- Description of the task -
Restate all of the records below exactly. Do not carry over any image.

- Extracted records -
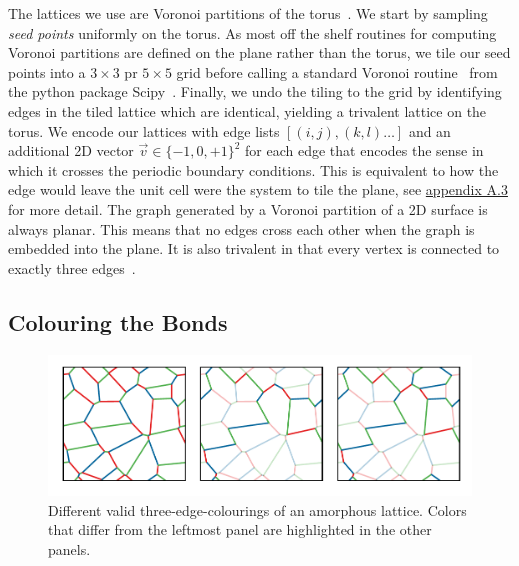 The lattices we use are Voronoi partitions of the torus~\autocite{mitchellAmorphousTopologicalInsulators2018,marsalTopologicalWeaireThorpeModels2020,florescu_designer_2009}. We start by sampling \emph{seed points} uniformly on the torus. As most off the shelf routines for computing Voronoi partitions are defined on the plane rather than the torus, we tile our seed points into a \(3\times3\) pr \(5\times5\) grid before calling a standard Voronoi routine~\autocite{barberQuickhullAlgorithmConvex1996} from the python package Scipy~\autocite{virtanenSciPyFundamentalAlgorithms2020}. Finally, we undo the tiling to the grid by identifying edges in the tiled lattice which are identical, yielding a trivalent lattice on the torus. We encode our lattices with edge lists \([(i,j), (k,l)\ldots]\) and an additional 2D vector \(\vec{v} \in \{-1,0,+1\}^2\) for each edge that encodes the sense in which it crosses the periodic boundary conditions. This is equivalent to how the edge would leave the unit cell were the system to tile the plane, see \protect\hyperlink{app-lattice-generation}{appendix A.3} for more detail. The graph generated by a Voronoi partition of a 2D surface is always planar. This means that no edges cross each other when the graph is embedded into the plane. It is also trivalent in that every vertex is connected to exactly three edges~\autocite{voronoiNouvellesApplicationsParamètres1908,watsonComputingNdimensionalDelaunay1981}.

\hypertarget{colouring-the-bonds}{%
\subsection{Colouring the Bonds}\label{colouring-the-bonds}}

\hypertarget{fig:multiple_colourings}{%
\begin{figure}
\centering
\includegraphics[width=1\textwidth,height=\textheight]{figure_code/amk_chapter/multiple_colourings/multiple_colourings}
\caption[{Colourings of an Amorphous Lattice}]{Different valid three-edge-colourings of an amorphous lattice. Colors that differ from the leftmost panel are highlighted in the other panels.}
\label{fig:multiple_colourings}
\end{figure}
}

- Answer section -
 The lattices we use are Voronoi partitions of the torus~\autocite{mitchellAmorphousTopologicalInsulators2018,marsalTopologicalWeaireThorpeModels2020,florescu_designer_2009}. We start by sampling \emph{seed points} uniformly on the torus. As most off the shelf routines for computing Voronoi partitions are defined on the plane rather than the torus, we tile our seed points into a \(3\times3\) pr \(5\times5\) grid before calling a standard Voronoi routine~\autocite{barberQuickhullAlgorithmConvex1996} from the python package Scipy~\autocite{virtanenSciPyFundamentalAlgorithms2020}. Finally, we undo the tiling to the grid by identifying edges in the tiled lattice which are identical, yielding a trivalent lattice on the torus. We encode our lattices with edge lists \([(i,j), (k,l)\ldots]\) and an additional 2D vector \(\vec{v} \in \{-1,0,+1\}^2\) for each edge that encodes the sense in which it crosses the periodic boundary conditions. This is equivalent to how the edge would leave the unit cell were the system to tile the plane, see \protect\hyperlink{app-lattice-generation}{appendix A.3} for more detail. The graph generated by a Voronoi partition of a 2D surface is always planar. This means that no edges cross each other when the graph is embedded into the plane. It is also trivalent in that every vertex is connected to exactly three edges~\autocite{voronoiNouvellesApplicationsParamètres1908,watsonComputingNdimensionalDelaunay1981}.

\hypertarget{colouring-the-bonds}{%
\subsection{Colouring the Bonds}\label{colouring-the-bonds}}

\hypertarget{fig:multiple_colourings}{%
\begin{figure}
\centering
\includegraphics[width=1\textwidth,height=\textheight]{figure_code/amk_chapter/multiple_colourings/multiple_colourings}
\caption[{Colourings of an Amorphous Lattice}]{Different valid three-edge-colourings of an amorphous lattice. Colors that differ from the leftmost panel are highlighted in the other panels.}
\label{fig:multiple_colourings}
\end{figure}
}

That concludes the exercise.